What got to me wasn't so much the attitudes of the customers, who seemed amused and intrigued by the place. It's understandable that people would be curious; the joint has a morbid sense of humor about its business: diners wear hospital gowns, the wait staff dresses in nurses' uniforms (the owner dresses like a doctor), there is a weigh-in station where customers clocking in at over 350 lbs. eat free, and now, after this recent episode, customers can eat at the-place-where-that-guy-had-a-heart-attack. No, it doesn't surprise me that people would want to patronize this curiosity. But, what does surprise me, what does get under my skin and tick me off, is the attitude of the the owner. Mr. Basso seems to think this is all good fun, a good-for-business chance happening that will certainly seal the Grill's reputation as a place to get really greasy fast food.

It's all supposed to be really cute, but I'm not laughing. Obesity is a real problem. Think of all the people you know - family members, friends, public figures, politicians, celebrities - who have died of a heart attack or stroke or whose lives have been diminished by heart disease. Think of the all the surgeries, the drugs, the medical bills, the lost time. Am I the only one who finds all this incredibly sad?

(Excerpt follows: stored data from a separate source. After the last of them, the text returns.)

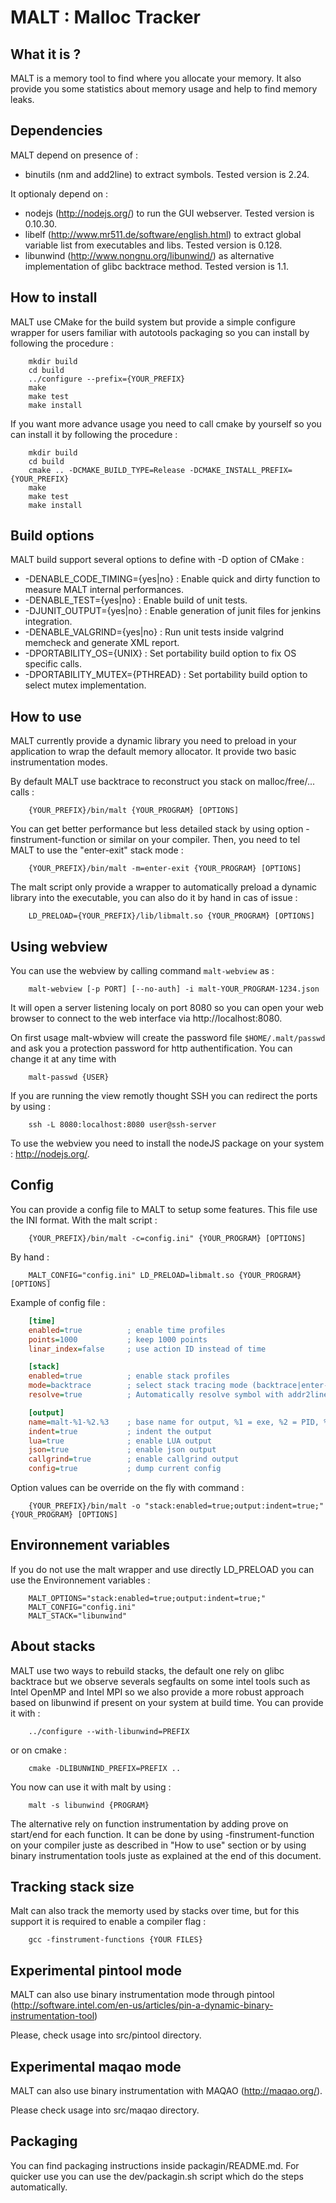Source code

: MALT : Malloc Tracker
=====================

What it is ?
------------

MALT is a memory tool to find where you allocate your memory. It also provide you some
statistics about memory usage and help to find memory leaks.

Dependencies
------------

MALT depend on presence of :

 - binutils (nm and add2line) to extract symbols. Tested version is 2.24.

It optionaly depend on :

 - nodejs (http://nodejs.org/) to run the GUI webserver. Tested version is 0.10.30.
 - libelf (http://www.mr511.de/software/english.html) to extract global variable list from executables and libs. Tested version is 0.128.
 - libunwind (http://www.nongnu.org/libunwind/) as alternative implementation of glibc backtrace method. Tested version is 1.1.

How to install
--------------

MALT use CMake for the build system but provide a simple configure wrapper for users
familiar with autotools packaging so you can install by following the procedure :

```shell
	mkdir build
	cd build
	../configure --prefix={YOUR_PREFIX}
	make
	make test
	make install
```

If you want more advance usage you need to call cmake by yourself so you can install it 
by following the procedure :

```shell
	mkdir build
	cd build
	cmake .. -DCMAKE_BUILD_TYPE=Release -DCMAKE_INSTALL_PREFIX={YOUR_PREFIX}
	make
	make test
	make install
```

Build options
-------------

MALT build support several options to define with -D option of CMake :

 * -DENABLE_CODE_TIMING={yes|no} : Enable quick and dirty function to measure MALT internal
   performances.
 * -DENABLE_TEST={yes|no}        : Enable build of unit tests.
 * -DJUNIT_OUTPUT={yes|no}       : Enable generation of junit files for jenkins integration.
 * -DENABLE_VALGRIND={yes|no}    : Run unit tests inside valgrind memcheck and generate XML report.
 * -DPORTABILITY_OS={UNIX}       : Set portability build option to fix OS specific calls.
 * -DPORTABILITY_MUTEX={PTHREAD} : Set portability build option to select mutex implementation.

How to use
----------

MALT currently provide a dynamic library you need to preload in your application to
wrap the default memory allocator. It provide two basic instrumentation modes.

By default MALT use backtrace to reconstruct you stack on malloc/free/... calls :

```shell
	{YOUR_PREFIX}/bin/malt {YOUR_PROGRAM} [OPTIONS]
```

You can get better performance but less detailed stack by using option 
-finstrument-function or similar on your compiler. Then, you need to tel MALT to use
the "enter-exit" stack mode :

```shell
	{YOUR_PREFIX}/bin/malt -m=enter-exit {YOUR_PROGRAM} [OPTIONS]
```

The malt script only provide a wrapper to automatically preload a dynamic library
into the executable, you can also do it by hand in cas of issue :

```shell
	LD_PRELOAD={YOUR_PREFIX}/lib/libmalt.so {YOUR_PROGRAM} [OPTIONS]
```

Using webview
-------------

You can use the webview by calling command `malt-webview` as :

```shell
	malt-webview [-p PORT] [--no-auth] -i malt-YOUR_PROGRAM-1234.json
```

It will open a server listening localy on port 8080 so you can open your web browser
to connect to the web interface via http://localhost:8080.

On first usage malt-wbview will create the password file `$HOME/.malt/passwd` and ask you a
protection password for http authentification. You can change it at any time with

```shell
	malt-passwd {USER}
```

If you are running the view remotly thought SSH you can redirect the ports by using :

```shell
	ssh -L 8080:localhost:8080 user@ssh-server
```

To use the webview you need to install the nodeJS package on your system : http://nodejs.org/.

Config
------

You can provide a config file to MALT to setup some features. This file use the INI
format. With the malt script :

```shell
	{YOUR_PREFIX}/bin/malt -c=config.ini" {YOUR_PROGRAM} [OPTIONS]
```

By hand :

```shell
	MALT_CONFIG="config.ini" LD_PRELOAD=libmalt.so {YOUR_PROGRAM} [OPTIONS]
```

Example of config file :

```ini
	[time]
	enabled=true          ; enable time profiles
	points=1000           ; keep 1000 points
	linar_index=false     ; use action ID instead of time

	[stack]
	enabled=true          ; enable stack profiles
	mode=backtrace        ; select stack tracing mode (backtrace|enter-exit)
	resolve=true          ; Automatically resolve symbol with addr2line at exit.

	[output]
	name=malt-%1-%2.%3    ; base name for output, %1 = exe, %2 = PID, %3 = extension
	indent=true           ; indent the output
	lua=true              ; enable LUA output
	json=true             ; enable json output
	callgrind=true        ; enable callgrind output
	config=true           ; dump current config
```

Option values can be override on the fly with command :

```shell
	{YOUR_PREFIX}/bin/malt -o "stack:enabled=true;output:indent=true;" {YOUR_PROGRAM} [OPTIONS]
```

Environnement variables
-----------------------

If you do not use the malt wrapper and use directly LD_PRELOAD you can use the Environnement variables :

```shell
	MALT_OPTIONS="stack:enabled=true;output:indent=true;"
	MALT_CONFIG="config.ini"
	MALT_STACK="libunwind"
```

About stacks
------------

MALT use two ways to rebuild stacks, the default one rely on glibc backtrace but we observe severals 
segfaults on some intel tools such as Intel OpenMP and Intel MPI so we also provide a more robust 
approach based on libunwind if present on your system at build time. You can provide it with :

```shell
	../configure --with-libunwind=PREFIX
```

or on cmake :

```shell
	cmake -DLIBUNWIND_PREFIX=PREFIX ..
```

You now can use it with malt by using :

```shell
	malt -s libunwind {PROGRAM}
```

The alternative rely on function instrumentation by adding prove on start/end for each function.
It can be done by using -finstrument-function on your compiler juste as described in "How to use" section
or by using binary instrumentation tools juste as explained at the end of this document.

Tracking stack size
-------------------

Malt can also track the memorty used by stacks over time, but for this support it is required to
enable a compiler flag :

```shell
	gcc -finstrument-functions {YOUR FILES}
```

Experimental pintool mode
-------------------------

MALT can also use binary instrumentation mode through pintool 
(http://software.intel.com/en-us/articles/pin-a-dynamic-binary-instrumentation-tool)

Please, check usage into src/pintool directory.

Experimental maqao mode
-----------------------

MALT can also use binary instrumentation with MAQAO (http://maqao.org/). 

Please check usage into src/maqao directory.

Packaging
---------

You can find packaging instructions inside packagin/README.md.
For quicker use you can use the dev/packagin.sh script which do
the steps automatically.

And yet, Mr. Basso will have good grounds - certainly legal grounds - to defend his business. "Anything that is legal that you want to eat or drink that's fun, that enriches your life at the moment, I will sell it to you," he said. But, that doesn't cut it. Precisely because he knows just how unhealthy his menu items are, Mr. Basso is faced with an ethical dilemma that reaches beyond the question of legal compliance. His moral argument is that people are responsible for their own food choices.

He is, of course, right, but that doesn't mean he isn't a sleaze. Just because people are ultimately responsible for what they put in their bodies - and they certainly are responsible for that - doesn't mean Mr. Basso is off the hook. In cashing in on America's food problem, he becomes the worst kind of social parasite, someone who is willing to take advantage of the obesity epidemic in America just to make a buck.

Places like the Heart Attack Grill are not the root of the problem (they aren't: one hamburger, even one as big as the Triple Bypass, cannot, on its own, cause a heart attack; and people surely know going in that the food is unhealthy, and yet still they go), but they certainly are not part of the solution. If nothing else, a place like the Heart Attack Grill presents us with manifest proof of a cruel irony: that tragedies like heart attacks are now accepted as commonplace and "normal" when "normal" should mean living a long, full, and healthy life.